Winnie Mandela’s slow fall from grace dates from April, 1986. Then—at the height of racial violence that led to the declaration of a state of emergency by the white minority government in Pretoria—she made a statement that shocked many opponents of apartheid around the world. Referring to the gruesome practice of “necklacing”—killing suspected police agents and collaborators by wrapping a gasoline-soaked rubber tire around the victim’s neck and setting it on fire—she declared, “With our boxes of matches and our
necklaces, we shall liberate this country.” The ANC leadership in exile in Zambia criticized her for the remark. And Nelson Mandela, then serving his life sentence for treason in Pollsmoor prison, south of Cape Town, added
his own rebuke. But a year later, with dissent stifled in South Africa by the government’s draconian emergency regulations, Mandela’s comments were largely forgotten. In a worldwide poll of 250 newspaper editors, she was voted one of the world’s 10 most important women, outranking Queen Elizabeth, Nancy Reagan and Raisa Gorbachev.
But in the black township of Soweto, outside Johannesburg, her football club guardians, wearing the gold, black and green colors of the
ANC, were becoming notorious for their brutality. And Mandela was widely blamed for not restraining them; some people charged that she even encouraged them.
Events began to move toward a climax last summer when some of the bodyguards allegedly raped a Soweto high-school girl. In reprisal, some boys from the same school fire-bombed Mandela’s house. Meanwhile, Soweto was filled with rumors about her alleged heavy drinking, bouts of bad temper and wild parties in her house with the football club. Nelson Mandela, exiled ANC president Oliver Tambo and Desmond Tutu, Anglican archbishop of Cape Town, all called on her to disband the club, but she refused. Then, in September, a black youth testified in court that he had been
kidnapped and tortured in Mandela’s presence, but the case was dropped because of a lack of evidence.
At the end of December, another kidnapping occurred when four black youths were taken from a Methodist church hostel. One of the kidnapped youths escaped. The others were reportedly taken to the Mandela house, beaten in Winnie Mandela’s presence and held prisoner for more than two weeks. During that time, another of the abducted boys—14-year-old
Stompie Moeketsi—disappeared. His badly decomposed body, which police found in Soweto on Jan. 7 after receiving an anonymous tip, was not identified until last week.
Meanwhile, police announced that the body of still another youth found in Soweto last week had been identified as that of Maxwell Madondo, 19, a member of the football club.
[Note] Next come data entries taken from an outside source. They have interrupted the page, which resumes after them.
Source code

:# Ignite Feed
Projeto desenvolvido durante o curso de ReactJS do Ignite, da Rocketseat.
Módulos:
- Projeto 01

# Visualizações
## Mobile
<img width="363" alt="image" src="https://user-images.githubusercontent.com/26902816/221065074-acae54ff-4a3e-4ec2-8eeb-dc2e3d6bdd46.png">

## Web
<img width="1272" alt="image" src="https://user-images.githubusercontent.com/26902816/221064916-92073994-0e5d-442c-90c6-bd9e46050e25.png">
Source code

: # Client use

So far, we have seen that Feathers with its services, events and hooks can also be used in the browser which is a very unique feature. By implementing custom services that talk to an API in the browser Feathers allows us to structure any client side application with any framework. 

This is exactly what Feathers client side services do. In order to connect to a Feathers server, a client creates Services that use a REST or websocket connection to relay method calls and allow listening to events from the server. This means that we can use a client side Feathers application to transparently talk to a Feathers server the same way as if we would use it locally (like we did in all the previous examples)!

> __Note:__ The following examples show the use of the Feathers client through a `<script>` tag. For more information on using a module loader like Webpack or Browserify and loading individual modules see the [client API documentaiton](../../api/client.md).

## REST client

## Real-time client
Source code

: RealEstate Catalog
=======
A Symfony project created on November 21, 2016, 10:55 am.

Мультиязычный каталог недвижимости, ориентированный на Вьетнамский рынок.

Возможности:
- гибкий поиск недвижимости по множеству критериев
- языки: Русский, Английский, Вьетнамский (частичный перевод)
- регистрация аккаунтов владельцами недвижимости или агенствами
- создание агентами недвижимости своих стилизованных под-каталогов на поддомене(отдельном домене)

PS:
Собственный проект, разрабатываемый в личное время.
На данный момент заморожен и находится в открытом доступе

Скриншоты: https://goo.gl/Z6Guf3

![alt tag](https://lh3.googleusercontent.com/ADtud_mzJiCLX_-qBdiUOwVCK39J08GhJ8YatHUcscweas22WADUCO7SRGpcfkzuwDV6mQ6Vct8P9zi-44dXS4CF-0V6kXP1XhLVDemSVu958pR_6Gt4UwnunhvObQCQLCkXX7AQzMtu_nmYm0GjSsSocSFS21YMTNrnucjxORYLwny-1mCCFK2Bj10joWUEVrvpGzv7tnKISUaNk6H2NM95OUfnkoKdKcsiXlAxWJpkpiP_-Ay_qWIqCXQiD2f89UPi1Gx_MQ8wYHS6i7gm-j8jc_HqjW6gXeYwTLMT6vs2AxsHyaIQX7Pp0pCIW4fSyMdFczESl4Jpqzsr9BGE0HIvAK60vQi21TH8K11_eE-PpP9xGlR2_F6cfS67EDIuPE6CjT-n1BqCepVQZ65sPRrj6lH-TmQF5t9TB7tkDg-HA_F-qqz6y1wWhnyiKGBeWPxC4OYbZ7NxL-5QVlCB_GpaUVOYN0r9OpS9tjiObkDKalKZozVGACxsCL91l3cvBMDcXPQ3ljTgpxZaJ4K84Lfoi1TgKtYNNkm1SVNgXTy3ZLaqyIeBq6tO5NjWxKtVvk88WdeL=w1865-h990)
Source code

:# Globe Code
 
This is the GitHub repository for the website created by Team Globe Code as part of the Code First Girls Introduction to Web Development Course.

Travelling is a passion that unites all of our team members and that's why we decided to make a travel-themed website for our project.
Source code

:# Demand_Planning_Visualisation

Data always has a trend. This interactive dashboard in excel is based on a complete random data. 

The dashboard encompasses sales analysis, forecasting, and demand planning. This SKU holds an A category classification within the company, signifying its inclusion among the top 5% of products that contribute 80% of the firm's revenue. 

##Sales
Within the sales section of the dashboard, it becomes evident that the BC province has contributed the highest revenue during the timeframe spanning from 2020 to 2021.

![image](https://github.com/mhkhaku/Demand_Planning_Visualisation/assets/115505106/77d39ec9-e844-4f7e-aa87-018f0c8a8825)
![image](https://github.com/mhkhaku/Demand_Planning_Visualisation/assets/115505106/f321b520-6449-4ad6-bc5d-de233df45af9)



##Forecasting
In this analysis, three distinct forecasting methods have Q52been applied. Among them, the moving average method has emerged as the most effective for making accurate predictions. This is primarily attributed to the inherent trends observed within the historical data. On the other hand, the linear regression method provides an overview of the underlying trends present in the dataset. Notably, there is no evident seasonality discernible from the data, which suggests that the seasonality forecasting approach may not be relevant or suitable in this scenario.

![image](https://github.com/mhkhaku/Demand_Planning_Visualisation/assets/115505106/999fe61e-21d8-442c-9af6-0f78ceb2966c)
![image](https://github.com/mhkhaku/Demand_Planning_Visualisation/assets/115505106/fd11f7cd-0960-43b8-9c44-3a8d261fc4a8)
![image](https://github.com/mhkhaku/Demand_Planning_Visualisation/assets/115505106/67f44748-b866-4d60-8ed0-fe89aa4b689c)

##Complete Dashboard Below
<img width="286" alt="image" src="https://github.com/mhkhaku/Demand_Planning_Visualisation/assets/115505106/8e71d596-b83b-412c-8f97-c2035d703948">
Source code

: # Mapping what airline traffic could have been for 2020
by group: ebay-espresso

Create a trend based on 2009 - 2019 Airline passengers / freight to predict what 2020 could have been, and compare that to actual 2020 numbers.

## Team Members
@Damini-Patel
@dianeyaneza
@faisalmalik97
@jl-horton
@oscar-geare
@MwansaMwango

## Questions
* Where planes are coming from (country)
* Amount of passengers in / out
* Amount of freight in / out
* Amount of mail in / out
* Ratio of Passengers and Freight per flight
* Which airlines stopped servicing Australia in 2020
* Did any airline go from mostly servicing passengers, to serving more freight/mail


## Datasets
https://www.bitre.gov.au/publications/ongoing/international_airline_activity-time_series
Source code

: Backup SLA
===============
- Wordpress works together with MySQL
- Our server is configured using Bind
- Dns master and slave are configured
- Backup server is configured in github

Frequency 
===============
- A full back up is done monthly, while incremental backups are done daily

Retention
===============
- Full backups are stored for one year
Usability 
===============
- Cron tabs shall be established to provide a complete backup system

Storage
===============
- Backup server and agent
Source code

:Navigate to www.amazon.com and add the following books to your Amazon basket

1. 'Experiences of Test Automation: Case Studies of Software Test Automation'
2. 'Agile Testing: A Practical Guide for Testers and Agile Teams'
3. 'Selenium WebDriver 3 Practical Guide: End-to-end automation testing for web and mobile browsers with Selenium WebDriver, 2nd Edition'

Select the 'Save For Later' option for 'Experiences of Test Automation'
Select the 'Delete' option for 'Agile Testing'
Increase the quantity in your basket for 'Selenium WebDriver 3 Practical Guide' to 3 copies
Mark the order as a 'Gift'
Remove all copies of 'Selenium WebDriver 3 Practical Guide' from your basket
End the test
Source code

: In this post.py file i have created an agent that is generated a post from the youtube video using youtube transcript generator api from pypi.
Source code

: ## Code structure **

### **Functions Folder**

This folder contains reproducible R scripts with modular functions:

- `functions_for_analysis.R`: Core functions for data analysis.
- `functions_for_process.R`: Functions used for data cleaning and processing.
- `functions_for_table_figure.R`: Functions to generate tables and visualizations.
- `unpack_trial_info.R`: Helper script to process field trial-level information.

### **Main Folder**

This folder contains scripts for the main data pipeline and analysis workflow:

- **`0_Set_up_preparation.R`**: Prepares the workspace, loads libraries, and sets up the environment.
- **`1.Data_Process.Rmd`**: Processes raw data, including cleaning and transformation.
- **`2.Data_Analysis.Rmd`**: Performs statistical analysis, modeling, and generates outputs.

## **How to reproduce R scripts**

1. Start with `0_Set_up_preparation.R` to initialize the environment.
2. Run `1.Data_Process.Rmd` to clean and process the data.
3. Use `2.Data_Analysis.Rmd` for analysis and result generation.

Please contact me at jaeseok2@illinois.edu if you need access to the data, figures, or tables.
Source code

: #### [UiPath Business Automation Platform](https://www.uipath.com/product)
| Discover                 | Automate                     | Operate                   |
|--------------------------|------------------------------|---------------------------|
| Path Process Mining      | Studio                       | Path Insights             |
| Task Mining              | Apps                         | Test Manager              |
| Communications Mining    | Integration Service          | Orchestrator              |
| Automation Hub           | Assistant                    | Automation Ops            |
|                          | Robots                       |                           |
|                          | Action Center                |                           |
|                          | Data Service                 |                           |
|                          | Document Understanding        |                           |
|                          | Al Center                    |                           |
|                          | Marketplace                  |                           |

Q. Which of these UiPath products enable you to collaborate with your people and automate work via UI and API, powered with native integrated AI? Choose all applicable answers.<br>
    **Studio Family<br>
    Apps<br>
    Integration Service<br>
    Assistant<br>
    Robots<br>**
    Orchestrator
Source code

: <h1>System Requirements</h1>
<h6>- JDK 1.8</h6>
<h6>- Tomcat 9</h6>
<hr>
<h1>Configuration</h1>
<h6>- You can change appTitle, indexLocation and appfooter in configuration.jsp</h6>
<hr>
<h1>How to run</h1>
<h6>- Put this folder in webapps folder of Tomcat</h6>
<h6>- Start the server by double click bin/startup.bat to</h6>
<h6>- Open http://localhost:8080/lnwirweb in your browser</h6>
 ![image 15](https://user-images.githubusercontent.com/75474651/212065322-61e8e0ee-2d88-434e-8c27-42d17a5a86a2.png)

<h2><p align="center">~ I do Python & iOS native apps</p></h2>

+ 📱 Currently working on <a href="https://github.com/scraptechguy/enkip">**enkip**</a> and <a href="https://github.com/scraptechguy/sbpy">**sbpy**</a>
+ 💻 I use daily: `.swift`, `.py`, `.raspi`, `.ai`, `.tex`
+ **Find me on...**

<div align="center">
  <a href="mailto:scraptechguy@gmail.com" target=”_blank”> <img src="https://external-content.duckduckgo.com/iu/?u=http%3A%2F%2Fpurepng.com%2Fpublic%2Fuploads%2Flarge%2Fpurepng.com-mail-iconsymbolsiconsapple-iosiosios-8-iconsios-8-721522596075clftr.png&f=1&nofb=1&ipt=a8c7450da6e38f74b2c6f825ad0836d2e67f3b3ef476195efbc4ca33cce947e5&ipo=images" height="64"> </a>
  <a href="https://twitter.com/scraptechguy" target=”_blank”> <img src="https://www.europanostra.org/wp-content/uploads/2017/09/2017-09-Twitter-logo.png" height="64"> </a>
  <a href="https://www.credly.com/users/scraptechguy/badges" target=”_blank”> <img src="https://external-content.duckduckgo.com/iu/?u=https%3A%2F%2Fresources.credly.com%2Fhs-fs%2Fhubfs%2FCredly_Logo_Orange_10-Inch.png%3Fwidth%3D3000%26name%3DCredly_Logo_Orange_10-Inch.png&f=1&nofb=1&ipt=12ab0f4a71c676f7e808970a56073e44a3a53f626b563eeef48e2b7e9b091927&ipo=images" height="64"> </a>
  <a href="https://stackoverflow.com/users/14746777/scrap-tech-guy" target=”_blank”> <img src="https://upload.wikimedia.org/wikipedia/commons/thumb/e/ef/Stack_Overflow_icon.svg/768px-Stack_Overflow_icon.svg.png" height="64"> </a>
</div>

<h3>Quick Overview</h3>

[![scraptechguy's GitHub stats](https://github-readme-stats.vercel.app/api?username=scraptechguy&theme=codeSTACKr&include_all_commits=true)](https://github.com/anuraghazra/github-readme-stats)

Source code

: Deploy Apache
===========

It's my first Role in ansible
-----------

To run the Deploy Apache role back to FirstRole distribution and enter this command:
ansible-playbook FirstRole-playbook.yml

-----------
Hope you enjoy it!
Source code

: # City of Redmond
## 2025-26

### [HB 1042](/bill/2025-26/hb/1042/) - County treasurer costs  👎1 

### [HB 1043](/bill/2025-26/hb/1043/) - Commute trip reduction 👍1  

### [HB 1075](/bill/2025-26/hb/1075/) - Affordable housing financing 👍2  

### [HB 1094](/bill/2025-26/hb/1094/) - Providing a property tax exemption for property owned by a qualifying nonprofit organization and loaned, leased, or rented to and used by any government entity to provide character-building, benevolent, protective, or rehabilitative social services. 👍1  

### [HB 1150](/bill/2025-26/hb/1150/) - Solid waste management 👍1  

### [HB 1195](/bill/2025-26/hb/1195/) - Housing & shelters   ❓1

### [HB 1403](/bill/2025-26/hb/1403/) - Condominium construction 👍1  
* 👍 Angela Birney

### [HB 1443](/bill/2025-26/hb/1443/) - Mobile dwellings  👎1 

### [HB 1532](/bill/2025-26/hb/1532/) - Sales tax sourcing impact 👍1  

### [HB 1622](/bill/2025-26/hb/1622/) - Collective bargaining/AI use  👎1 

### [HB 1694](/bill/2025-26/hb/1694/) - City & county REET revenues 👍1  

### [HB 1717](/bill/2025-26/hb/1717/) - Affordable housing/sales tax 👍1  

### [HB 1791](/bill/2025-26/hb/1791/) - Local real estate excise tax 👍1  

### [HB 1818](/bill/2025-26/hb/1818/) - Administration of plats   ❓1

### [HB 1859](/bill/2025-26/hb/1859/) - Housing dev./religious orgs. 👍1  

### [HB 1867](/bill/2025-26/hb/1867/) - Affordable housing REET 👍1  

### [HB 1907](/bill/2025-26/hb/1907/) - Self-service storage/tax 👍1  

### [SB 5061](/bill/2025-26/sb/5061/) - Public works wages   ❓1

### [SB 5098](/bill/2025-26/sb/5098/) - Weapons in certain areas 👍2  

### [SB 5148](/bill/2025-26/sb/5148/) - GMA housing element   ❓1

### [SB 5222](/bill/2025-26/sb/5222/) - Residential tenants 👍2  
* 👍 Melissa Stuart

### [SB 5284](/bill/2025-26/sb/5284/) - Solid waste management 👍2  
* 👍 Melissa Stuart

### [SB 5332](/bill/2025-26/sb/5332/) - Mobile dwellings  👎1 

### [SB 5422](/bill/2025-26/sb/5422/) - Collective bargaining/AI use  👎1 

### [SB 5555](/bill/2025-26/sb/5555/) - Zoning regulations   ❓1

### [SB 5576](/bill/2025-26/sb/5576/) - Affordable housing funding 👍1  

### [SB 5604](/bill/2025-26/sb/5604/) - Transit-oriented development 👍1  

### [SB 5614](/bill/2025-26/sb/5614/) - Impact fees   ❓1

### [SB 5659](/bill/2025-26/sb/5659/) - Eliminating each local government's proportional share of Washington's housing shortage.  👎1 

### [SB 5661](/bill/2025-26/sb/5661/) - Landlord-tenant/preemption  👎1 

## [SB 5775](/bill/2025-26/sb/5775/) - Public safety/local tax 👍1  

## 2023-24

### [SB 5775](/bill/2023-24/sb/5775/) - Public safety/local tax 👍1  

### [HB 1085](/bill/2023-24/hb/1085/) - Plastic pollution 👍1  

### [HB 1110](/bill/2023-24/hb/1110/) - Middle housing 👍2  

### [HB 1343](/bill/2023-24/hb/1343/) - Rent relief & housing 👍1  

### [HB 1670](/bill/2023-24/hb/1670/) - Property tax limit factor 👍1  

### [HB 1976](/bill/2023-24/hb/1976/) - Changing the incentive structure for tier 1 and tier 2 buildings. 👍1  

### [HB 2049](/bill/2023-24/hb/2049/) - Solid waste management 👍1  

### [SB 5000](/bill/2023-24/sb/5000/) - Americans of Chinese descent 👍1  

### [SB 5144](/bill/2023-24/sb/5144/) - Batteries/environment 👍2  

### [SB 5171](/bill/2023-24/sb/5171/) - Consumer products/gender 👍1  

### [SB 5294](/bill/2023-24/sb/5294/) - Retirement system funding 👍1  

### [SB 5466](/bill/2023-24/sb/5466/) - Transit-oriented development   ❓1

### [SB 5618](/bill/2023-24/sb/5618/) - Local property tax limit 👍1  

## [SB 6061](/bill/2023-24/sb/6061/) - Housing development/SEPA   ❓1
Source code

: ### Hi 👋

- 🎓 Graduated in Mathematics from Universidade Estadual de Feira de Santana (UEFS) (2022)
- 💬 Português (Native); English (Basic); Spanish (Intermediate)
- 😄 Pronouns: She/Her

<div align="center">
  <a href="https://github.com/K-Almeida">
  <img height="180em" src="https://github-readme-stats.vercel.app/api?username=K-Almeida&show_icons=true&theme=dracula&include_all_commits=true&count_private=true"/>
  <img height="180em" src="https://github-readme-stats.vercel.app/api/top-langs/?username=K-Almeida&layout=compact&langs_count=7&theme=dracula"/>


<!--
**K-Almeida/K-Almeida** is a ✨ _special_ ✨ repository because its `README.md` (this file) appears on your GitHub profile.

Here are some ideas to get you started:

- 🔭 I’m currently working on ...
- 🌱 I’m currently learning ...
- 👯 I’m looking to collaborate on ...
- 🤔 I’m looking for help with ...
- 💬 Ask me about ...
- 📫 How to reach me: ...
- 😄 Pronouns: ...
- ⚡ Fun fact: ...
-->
Then, on Feb. 15, police seized Mandela’s minibus for forensic tests. They later announced that they were investigating the disappearance of two more young men who had allegedly been abducted by her bodyguards last November.
Those developments nearly overshadowed a significant government concession last week to South African political prisoners. During a mass hunger strike by more than
300 prisoners, Law and Order Minister Adriaan Vlok said that he would free many of the 1,000 prisoners held without trial around the country. The strikers had demanded immediate and unconditional release and the abolition of detention without trial. Instead, Vlok offered to review the cases of all political detainees and to release a majority of them. Claiming partial victory, the prisoners suspended their hunger strike on Feb. 16. The compromise solution prevented further suffering by strikers—some of whom had been starving themselves for 24 days—and avoided
a potential political crisis for Pretoria.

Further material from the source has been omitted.